La financiación pública de los partidos políticos en España debiera, por todo ello, volver a diseñarse y regularse con la finalidad de atajar los problemas que ha alimentado. En este sentido, creo que las subvenciones debieran distribuirse sobre todos los partidos participantes en los procesos electorales, teniendo en cuenta los resultados de éstos en función de los votos obtenidos. Ello no debiera ser obstáculo para exigir a todos que una fuente relevante de su sostenimiento esté en las cuotas que pagan sus afiliados. Las subvenciones han de tener, además, limitaciones de carácter cualitativo, de manera que no puedan sufragar algunos tipos de gastos, como el del pago de sueldos a políticos que ocupan cargos públicos remunerados.

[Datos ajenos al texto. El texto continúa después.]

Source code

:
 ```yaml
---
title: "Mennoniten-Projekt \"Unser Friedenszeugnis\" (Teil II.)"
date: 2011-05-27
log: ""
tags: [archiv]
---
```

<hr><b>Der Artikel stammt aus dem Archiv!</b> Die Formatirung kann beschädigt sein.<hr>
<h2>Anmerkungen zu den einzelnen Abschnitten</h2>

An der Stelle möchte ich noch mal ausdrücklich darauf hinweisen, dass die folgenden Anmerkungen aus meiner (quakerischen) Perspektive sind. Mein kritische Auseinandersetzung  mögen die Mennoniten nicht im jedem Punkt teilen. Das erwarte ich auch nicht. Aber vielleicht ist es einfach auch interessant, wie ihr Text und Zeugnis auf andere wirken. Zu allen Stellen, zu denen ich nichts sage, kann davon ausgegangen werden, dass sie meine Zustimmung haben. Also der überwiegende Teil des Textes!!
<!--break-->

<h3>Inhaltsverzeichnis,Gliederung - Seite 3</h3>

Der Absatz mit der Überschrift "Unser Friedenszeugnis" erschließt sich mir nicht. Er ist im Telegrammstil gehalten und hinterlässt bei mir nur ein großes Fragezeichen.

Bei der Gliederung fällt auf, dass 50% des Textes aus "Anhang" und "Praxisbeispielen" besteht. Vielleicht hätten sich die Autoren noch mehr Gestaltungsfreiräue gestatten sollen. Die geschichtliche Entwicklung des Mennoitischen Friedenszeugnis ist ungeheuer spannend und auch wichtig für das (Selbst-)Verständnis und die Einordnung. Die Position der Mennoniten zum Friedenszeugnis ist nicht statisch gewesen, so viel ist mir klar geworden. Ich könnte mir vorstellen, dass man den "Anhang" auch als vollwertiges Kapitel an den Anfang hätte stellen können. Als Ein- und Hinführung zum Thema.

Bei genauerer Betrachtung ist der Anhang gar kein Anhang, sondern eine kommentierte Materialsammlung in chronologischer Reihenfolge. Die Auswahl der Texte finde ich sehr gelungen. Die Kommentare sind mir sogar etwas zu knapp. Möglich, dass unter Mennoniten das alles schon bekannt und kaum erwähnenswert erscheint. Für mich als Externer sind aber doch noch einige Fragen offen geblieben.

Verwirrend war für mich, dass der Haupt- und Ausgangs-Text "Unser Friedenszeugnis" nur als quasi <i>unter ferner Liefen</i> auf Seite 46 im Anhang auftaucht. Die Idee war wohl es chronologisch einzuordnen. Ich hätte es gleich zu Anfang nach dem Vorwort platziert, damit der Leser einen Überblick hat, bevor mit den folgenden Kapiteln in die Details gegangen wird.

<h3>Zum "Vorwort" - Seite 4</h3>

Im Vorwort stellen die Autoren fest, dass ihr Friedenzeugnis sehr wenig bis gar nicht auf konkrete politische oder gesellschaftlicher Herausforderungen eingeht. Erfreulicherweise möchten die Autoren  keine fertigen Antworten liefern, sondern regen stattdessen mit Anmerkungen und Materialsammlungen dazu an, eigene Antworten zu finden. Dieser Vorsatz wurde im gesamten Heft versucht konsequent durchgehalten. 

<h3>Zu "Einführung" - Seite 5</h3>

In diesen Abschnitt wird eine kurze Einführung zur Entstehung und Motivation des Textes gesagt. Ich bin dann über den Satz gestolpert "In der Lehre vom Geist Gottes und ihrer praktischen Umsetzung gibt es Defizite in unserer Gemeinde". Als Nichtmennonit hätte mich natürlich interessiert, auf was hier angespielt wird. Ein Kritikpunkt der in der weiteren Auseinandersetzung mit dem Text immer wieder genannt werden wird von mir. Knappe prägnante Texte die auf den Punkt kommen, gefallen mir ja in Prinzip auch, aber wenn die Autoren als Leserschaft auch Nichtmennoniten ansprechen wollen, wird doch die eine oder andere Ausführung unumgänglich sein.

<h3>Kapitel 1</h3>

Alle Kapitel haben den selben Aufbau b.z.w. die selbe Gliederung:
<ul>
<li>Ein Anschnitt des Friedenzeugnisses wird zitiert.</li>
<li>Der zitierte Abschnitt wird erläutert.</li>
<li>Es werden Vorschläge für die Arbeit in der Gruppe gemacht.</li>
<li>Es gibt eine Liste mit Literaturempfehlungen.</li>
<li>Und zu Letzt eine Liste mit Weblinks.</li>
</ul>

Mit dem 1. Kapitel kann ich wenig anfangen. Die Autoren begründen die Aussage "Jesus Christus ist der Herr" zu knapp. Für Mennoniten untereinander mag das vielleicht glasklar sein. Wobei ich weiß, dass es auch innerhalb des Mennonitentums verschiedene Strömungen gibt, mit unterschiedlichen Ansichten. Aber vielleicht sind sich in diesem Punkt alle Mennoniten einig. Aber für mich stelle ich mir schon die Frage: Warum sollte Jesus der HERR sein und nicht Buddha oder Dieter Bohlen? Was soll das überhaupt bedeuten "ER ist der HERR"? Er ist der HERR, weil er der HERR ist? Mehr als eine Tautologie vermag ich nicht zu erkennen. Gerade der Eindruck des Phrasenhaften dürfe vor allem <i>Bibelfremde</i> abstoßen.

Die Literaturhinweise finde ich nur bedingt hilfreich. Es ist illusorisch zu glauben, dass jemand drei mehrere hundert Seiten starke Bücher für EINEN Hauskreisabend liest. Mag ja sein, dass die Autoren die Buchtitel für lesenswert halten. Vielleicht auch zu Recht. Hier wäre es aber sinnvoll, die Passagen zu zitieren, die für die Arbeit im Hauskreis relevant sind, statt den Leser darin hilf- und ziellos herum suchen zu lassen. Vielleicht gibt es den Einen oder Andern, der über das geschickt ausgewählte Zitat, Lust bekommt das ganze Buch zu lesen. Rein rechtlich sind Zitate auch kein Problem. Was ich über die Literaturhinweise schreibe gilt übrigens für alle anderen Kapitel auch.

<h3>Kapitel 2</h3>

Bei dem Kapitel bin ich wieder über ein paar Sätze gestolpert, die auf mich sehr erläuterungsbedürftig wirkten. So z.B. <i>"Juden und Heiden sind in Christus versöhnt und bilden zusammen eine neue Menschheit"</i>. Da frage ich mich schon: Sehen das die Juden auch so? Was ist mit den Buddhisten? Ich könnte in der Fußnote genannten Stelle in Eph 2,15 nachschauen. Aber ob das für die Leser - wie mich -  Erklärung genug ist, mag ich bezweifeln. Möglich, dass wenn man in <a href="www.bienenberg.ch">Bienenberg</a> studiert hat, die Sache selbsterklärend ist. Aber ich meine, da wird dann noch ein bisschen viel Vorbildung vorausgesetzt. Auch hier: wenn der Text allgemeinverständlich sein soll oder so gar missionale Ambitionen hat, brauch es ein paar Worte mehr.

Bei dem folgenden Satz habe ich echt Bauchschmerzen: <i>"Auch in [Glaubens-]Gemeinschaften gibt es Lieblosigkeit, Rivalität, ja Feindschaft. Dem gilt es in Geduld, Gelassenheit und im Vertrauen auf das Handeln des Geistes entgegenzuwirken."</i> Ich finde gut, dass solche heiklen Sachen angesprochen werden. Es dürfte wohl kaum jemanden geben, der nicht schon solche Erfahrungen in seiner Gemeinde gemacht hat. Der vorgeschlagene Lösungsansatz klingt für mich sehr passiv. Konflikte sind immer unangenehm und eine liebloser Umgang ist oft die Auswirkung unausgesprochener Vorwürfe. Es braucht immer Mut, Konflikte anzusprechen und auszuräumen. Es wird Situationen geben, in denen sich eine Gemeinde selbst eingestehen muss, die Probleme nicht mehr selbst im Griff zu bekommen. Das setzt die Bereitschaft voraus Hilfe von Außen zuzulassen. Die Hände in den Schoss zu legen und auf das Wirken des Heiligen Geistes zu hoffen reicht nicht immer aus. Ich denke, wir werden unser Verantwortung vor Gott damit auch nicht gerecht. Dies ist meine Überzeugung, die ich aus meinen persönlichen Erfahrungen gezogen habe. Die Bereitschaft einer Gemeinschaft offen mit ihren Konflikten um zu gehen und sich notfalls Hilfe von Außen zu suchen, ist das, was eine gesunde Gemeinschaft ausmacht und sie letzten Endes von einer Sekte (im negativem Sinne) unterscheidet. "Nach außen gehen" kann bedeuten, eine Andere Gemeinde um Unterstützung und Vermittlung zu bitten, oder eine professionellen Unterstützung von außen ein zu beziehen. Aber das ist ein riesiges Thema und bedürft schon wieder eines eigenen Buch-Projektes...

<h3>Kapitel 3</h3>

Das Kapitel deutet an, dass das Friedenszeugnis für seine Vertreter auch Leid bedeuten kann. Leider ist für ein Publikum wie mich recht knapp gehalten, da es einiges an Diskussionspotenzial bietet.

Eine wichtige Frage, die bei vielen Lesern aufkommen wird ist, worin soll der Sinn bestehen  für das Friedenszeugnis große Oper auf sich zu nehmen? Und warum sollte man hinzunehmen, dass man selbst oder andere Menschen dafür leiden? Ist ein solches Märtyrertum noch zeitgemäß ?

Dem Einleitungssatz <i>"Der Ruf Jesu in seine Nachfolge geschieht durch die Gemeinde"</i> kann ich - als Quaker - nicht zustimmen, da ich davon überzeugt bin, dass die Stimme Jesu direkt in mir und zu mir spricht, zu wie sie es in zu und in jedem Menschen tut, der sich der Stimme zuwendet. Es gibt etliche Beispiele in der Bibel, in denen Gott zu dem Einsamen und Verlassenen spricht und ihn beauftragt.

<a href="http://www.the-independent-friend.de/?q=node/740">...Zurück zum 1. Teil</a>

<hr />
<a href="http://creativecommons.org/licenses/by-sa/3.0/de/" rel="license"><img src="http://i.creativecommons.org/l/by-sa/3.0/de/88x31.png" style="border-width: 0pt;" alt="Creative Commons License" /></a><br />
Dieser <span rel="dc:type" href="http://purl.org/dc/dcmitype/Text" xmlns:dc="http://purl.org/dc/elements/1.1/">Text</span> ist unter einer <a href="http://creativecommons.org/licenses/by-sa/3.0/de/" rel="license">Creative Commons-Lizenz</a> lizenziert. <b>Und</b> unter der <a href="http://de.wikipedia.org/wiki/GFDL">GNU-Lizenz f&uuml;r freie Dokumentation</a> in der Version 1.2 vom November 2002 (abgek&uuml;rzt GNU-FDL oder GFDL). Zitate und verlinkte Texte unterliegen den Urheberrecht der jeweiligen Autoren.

Y, finalmente, debieran suprimirse algunos conceptos de subvención, como los referidos a las fundaciones dependientes de los partidos o a los envíos de papeletas electorales que resultan injustificables desde la perspectiva del sostenimiento de la competencia política y electoral, son extraordinariamente costosos y, además, tienen efectos fuertemente discriminatorios a favor de los partidos dominantes en la escena política, sea ésta nacional o regional.